古北口的关隘比想象中更加险峻。两侧山崖如刀削,中间的通道仅容两车并行。隘口的石墙上刻着契丹文字,被金军凿去了大半。“郑人从没到过这儿。”守隘的金军小校搜查时漫不经心地说,“你们南朝皇帝总喊着要收燕云,可这古北口,连你们的马蹄印都没留下。”吕思祐低着头,指甲深深掐进掌心——原来官员们给父皇上的奏折里反复提及的“故土”,竟从未真正纳入过版图。
踏入燕京城时,吕思祐忽然红了眼。这座城比金国的上京、中京、东京都更像汴梁,棋盘般的街道,飞檐翘角的店铺,甚至连叫卖糖画的吆喝声,都带着几分熟悉的调子。可城中心的鼓楼换了女真样式的尖顶,街上的行人里,穿皮袍的女真、渤海、契丹人和穿汉服的汉人擦肩而过,眼神里各有戒备。
“姑娘也是来看燕京的?”旁边有个挑着担子的老汉歇脚,见她望着城楼出神,忍不住搭话,“老一辈都说,这城本该是咱们郑人的,当年徽宗爷花了百万银绢,也没买回来……”
吕思祐没接话,只是看着鼓楼前的石碑,上面刻着金国皇帝的诏书,说“燕京乃大金南都”。她想起先生讲过,太-祖皇帝曾在此誓师皇,说要“饮马长城窟”,可几代帝王的心血,终究没能换回这座城。夜里住在客栈,她听见隔壁房间的郑人在哭,说家里的地被金人圈了,儿子被抓去当兵,这燕云之地,早已不是汉人的天下。
风里飘着脂粉香。棋盘街的布局和汴梁如出一辙,绸缎铺的幌子上绣着“燕京老字号”,可掌柜的辫子垂在胸前,说汉话时带着女真腔。
在燕京的集市上,她买了张燕云十六州的地图,揣在怀里。图上的州府名字她都认得——幽州、蓟州、云州、蔚州、朔州、涿州、妫州、新州、武州、寰州、应州、儒州、檀州……都是父皇在奏折里反复圈点的地方。她不知道大郑的军队何时能收复这里,但此刻踩在这片土地上,她忽然懂了那份“梦寐以求”的执念——这不仅是城池,更是祖宗的根。
夜里住在客栈,隔壁传来女真商人的酒歌,夹杂着汉人掌柜的叹息。吕思祐摸出怀里的地图,燕云十六州的地界被金人用朱笔圈着,像道渗血的伤口。她忽然懂了太-祖皇帝为何临终前还攥着幽州地图——这片土地不仅是屏障,更是汉家儿郎心头的刺。
离开燕京往南,官道上的车辙渐渐密集,乡镇渐渐热闹起来。霸州城门口,金军的皮袍与郑人的汉装在检查口挤作一团,守城的女真百夫长用生硬的汉话吆喝:“郑人交税,金人验牌!”商队孙掌柜塞了块银子,才让他们顺利入城。
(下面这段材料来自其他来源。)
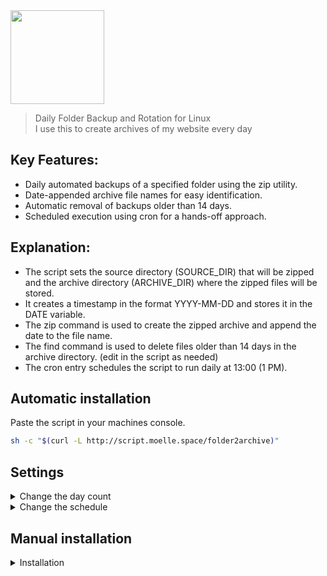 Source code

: <img src="https://git.moelle.space/hxcde/folder2archive/raw/branch/main/f2a.png" width="150" />

> Daily Folder Backup and Rotation for Linux <br>
>I use this to create archives of my website every day

## Key Features:
- Daily automated backups of a specified folder using the zip utility.
- Date-appended archive file names for easy identification.
- Automatic removal of backups older than 14 days.
- Scheduled execution using cron for a hands-off approach.

## Explanation:
- The script sets the source directory (SOURCE_DIR) that will be zipped and the archive directory (ARCHIVE_DIR) where the zipped files will be stored.
- It creates a timestamp in the format YYYY-MM-DD and stores it in the DATE variable.
- The zip command is used to create the zipped archive and append the date to the file name.
- The find command is used to delete files older than 14 days in the archive directory. (edit in the script as needed)
- The cron entry schedules the script to run daily at 13:00 (1 PM).

## Automatic installation

Paste the script in your machines console.
```bash
sh -c "$(curl -L http://script.moelle.space/folder2archive)"
```

## Settings

<details> 
<summary>Change the day count </summary>
<br>

Edit the file zip_folder_daily.sh `(If you used automatic install it's in /opt)` and change the day number in line 16.
<br> If you want 30 days, it's `30 minus 1`, so `29`
```bash
find "${ARCHIVE_DIR}" -name "folder_*.zip" -mtime +13 -exec rm {} \;
```
Example: Chamge the `13` to `29`
```bash
find "${ARCHIVE_DIR}" -name "folder_*.zip" -mtime +29 -exec rm {} \;
```
</details> 

<details> 
<summary>Change the schedule </summary>
<br>

Edit the cronjob with `crontab -e` 
```bash
0 13 * * * sh /path/to/script/zip_folder_daily.sh
```
If you need help to configure the crontab, check this site https://crontab.guru/

</details> 

## Manual installation
<details> 
<summary>Installation </summary>
<br>

Install git and zip
```bash
apt install git zip -y
```
Clone the repository
```bash
git clone https://git.moelle.space/hxcde/folder2archive.git
```
Edit the zip_folder_daily.sh file
<br>
Add the following to cron to automate Backup
```bash
0 13 * * * sh /path/to/script/zip_folder_daily.sh
```
</details>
河间府的运河上,两国商船往来如梭,郑船的“漕运”旗与金船的“猛安”旗在风里纠缠。“去年还在打,今年就通商了。”吕思祐望着水面上破碎的倒影,忽然明白这片土地的百姓,早就在战与和的夹缝里磨出了韧性。“这一带打了多年,百姓早就想安稳了。”商队的孙掌柜给她递来块胡饼,“你看那莫州城墙,郑军修了又被金军拆,金军补了又被义军挖,如今只剩半截,倒成了孩子们玩耍的地方。”
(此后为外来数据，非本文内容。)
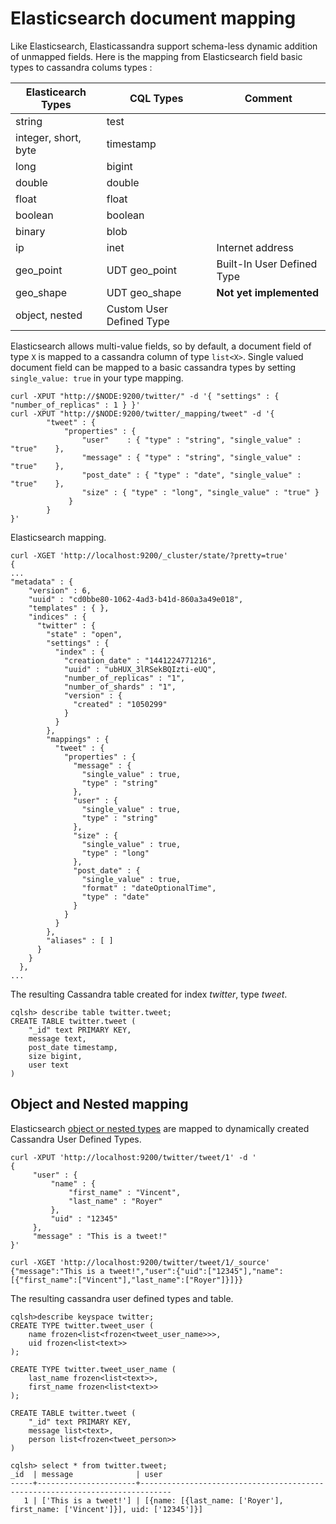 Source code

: # Elasticsearch document mapping

Like Elasticsearch, Elasticassandra support schema-less dynamic addition of unmapped fields. Here is the mapping from Elasticsearch field basic types to cassandra colums types :

Elasticearch Types | CQL Types | Comment
--- | --- | ---
string | test |
integer, short, byte | timestamp |
long | bigint | 
double | double | 
float | float | 
boolean | boolean | 
binary | blob | 
ip | inet | Internet address
geo_point | UDT geo_point | Built-In User Defined Type
geo_shape | UDT geo_shape | **Not yet implemented**
object, nested | Custom User Defined Type

Elasticsearch allows multi-value fields, so by default, a document field of type `X` is mapped to a cassandra column of type `list<X>`. Single valued document field can be mapped to a basic cassandra types by setting `single_value: true` in your type mapping.

```
curl -XPUT "http://$NODE:9200/twitter/" -d '{ "settings" : { "number_of_replicas" : 1 } }'
curl -XPUT "http://$NODE:9200/twitter/_mapping/tweet" -d '{
        "tweet" : {
            "properties" : {
                "user"    : { "type" : "string", "single_value" : "true"    },
                "message" : { "type" : "string", "single_value" : "true"    },
                "post_date" : { "type" : "date", "single_value" : "true"    },
                "size" : { "type" : "long", "single_value" : "true" }
             }
        }
}'
```
Elasticsearch mapping.

```
curl -XGET 'http://localhost:9200/_cluster/state/?pretty=true'
{
...
"metadata" : {
    "version" : 6,
    "uuid" : "cd0bbe80-1062-4ad3-b41d-860a3a49e018",
    "templates" : { },
    "indices" : {
      "twitter" : {
        "state" : "open",
        "settings" : {
          "index" : {
            "creation_date" : "1441224771216",
            "uuid" : "ubHUX_3lRSekBQIzti-eUQ",
            "number_of_replicas" : "1",
            "number_of_shards" : "1",
            "version" : {
              "created" : "1050299"
            }
          }
        },
        "mappings" : {
          "tweet" : {
            "properties" : {
              "message" : {
                "single_value" : true,
                "type" : "string"
              },
              "user" : {
                "single_value" : true,
                "type" : "string"
              },
              "size" : {
                "single_value" : true,
                "type" : "long"
              },
              "post_date" : {
                "single_value" : true,
                "format" : "dateOptionalTime",
                "type" : "date"
              }
            }
          }
        },
        "aliases" : [ ]
      }
    }
  },
...
```

The resulting Cassandra table created for index *twitter*, type *tweet*. 

```
cqlsh> describe table twitter.tweet;
CREATE TABLE twitter.tweet (
    "_id" text PRIMARY KEY,
    message text,
    post_date timestamp,
    size bigint,
    user text
)
```

## Object and Nested mapping

Elasticsearch [object or nested types](https://www.elastic.co/guide/en/elasticsearch/reference/current/mapping-object-type.html) are mapped to dynamically created Cassandra User Defined Types. 

```
curl -XPUT 'http://localhost:9200/twitter/tweet/1' -d '
{
     "user" : {
         "name" : {
             "first_name" : "Vincent",
             "last_name" : "Royer"
         },
         "uid" : "12345"
     },
     "message" : "This is a tweet!"
}'

curl -XGET 'http://localhost:9200/twitter/tweet/1/_source'
{"message":"This is a tweet!","user":{"uid":["12345"],"name":[{"first_name":["Vincent"],"last_name":["Royer"]}]}}
```


The resulting cassandra user defined types and table.

```
cqlsh>describe keyspace twitter;
CREATE TYPE twitter.tweet_user (
    name frozen<list<frozen<tweet_user_name>>>,
    uid frozen<list<text>>
);

CREATE TYPE twitter.tweet_user_name (
    last_name frozen<list<text>>,
    first_name frozen<list<text>>
);

CREATE TABLE twitter.tweet (
    "_id" text PRIMARY KEY,
    message list<text>,
    person list<frozen<tweet_person>>
)

cqlsh> select * from twitter.tweet;
_id  | message              | user
-----+----------------------+-----------------------------------------------------------------------------
   1 | ['This is a tweet!'] | [{name: [{last_name: ['Royer'], first_name: ['Vincent']}], uid: ['12345']}]
```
吕思祐咬着胡饼,看着路边田里劳作的农人。他们有的梳着女真的辫子,却在唱郑朝的歌谣;有的穿着汉人的衣衫,却能说几句流利的女真语。她想起在汴京时,先生说“河朔乃中原屏障”,可眼前的屏障,早已成了两朝杂处的模糊地带。
深州的集市上,卖胡饼的汉妇嫁给了女真铁匠,他们的儿子既会唱《敕勒川》,也能背《论语》。“前儿金人选丁壮,郑军就在南边招兵。”药铺老板往她药包里多加了片当归,“谁来都一样,能让咱活命就行。”吕思祐捏着药包,想起在五国城听说的“河北义兵”,原来他们不是史书里的数字,是这些在乱世里挣扎的一个个活生生的普通人。
冀州的驿站里,挂着幅残破的《河北州县舆地图》。吕思祐指着赵州的位置问孙掌柜:“这里离汴梁很近了吧?”孙掌柜看了她一眼,点头道:“过了黄河就是。只是汴梁……早就不是当年的京城了。”
她摸着地图上“汴梁”两个字,指尖触到纸页的褶皱,像触到了记忆的缺口。那些在五国城、在上京刻意遗忘的画面,突然清晰起来——宣德楼的灯火,金明池的画舫,母后腕上的银镯,皇兄递来的乳糖狮子……原来她离故土这么近了,近得能闻到黄河的水汽,却又远得像隔着生死。
到邢州时,正赶上庙会。戏台上演着《李溯雪夜入蔡州》,台下的郑人拍手叫好,几个金国士兵也看得入神。她挤在人群里,听见旁边的老妇给孩子讲“岳飞将军郾城大捷”,说“岳家军快打到黄河了”,眼里闪着光。这是她第一次在金国土地外听见“岳飞”的名字,心里像被什么东西烫了一下——原来江南的军队,真的在为收复失地拼命。
磁州的驿站墙根下,几个老兵在晒太阳。“宗留守当年在磁州,把金军挡在漳河以北快两年。”缺了条腿的老兵敲着拐杖,“后来他病死了,磁州才破的……”话没说完,就被路过的金兵踹了一脚:“胡吣什么!”老兵蜷在地上,眼里的光却没灭。
磁州的城墙是新补的,夯土的颜色比旧墙浅了许多。守城的郑军士兵穿着粗布铠甲,见了商队只是挥挥手,眼神里带着疲惫,却比燕京的金军多了几分温和。“这里是宗留守守过的地方。”客栈老板擦着桌子说,语气里带着敬重,“宗大人在时,金兵不敢过黄河,可惜啊……”
吕思祐在磁州的城隍庙前,看到了块新立的石碑,上面刻着“宗泽之位”。碑前摆着百姓供奉的馒头和酒,有个瞎眼的老妇正在烧纸,嘴里念叨着“宗大人显灵,保咱磁州平安”。她想起父皇曾说过宗泽“刚愎自用”,可眼前的香火,却实实在在的繁盛。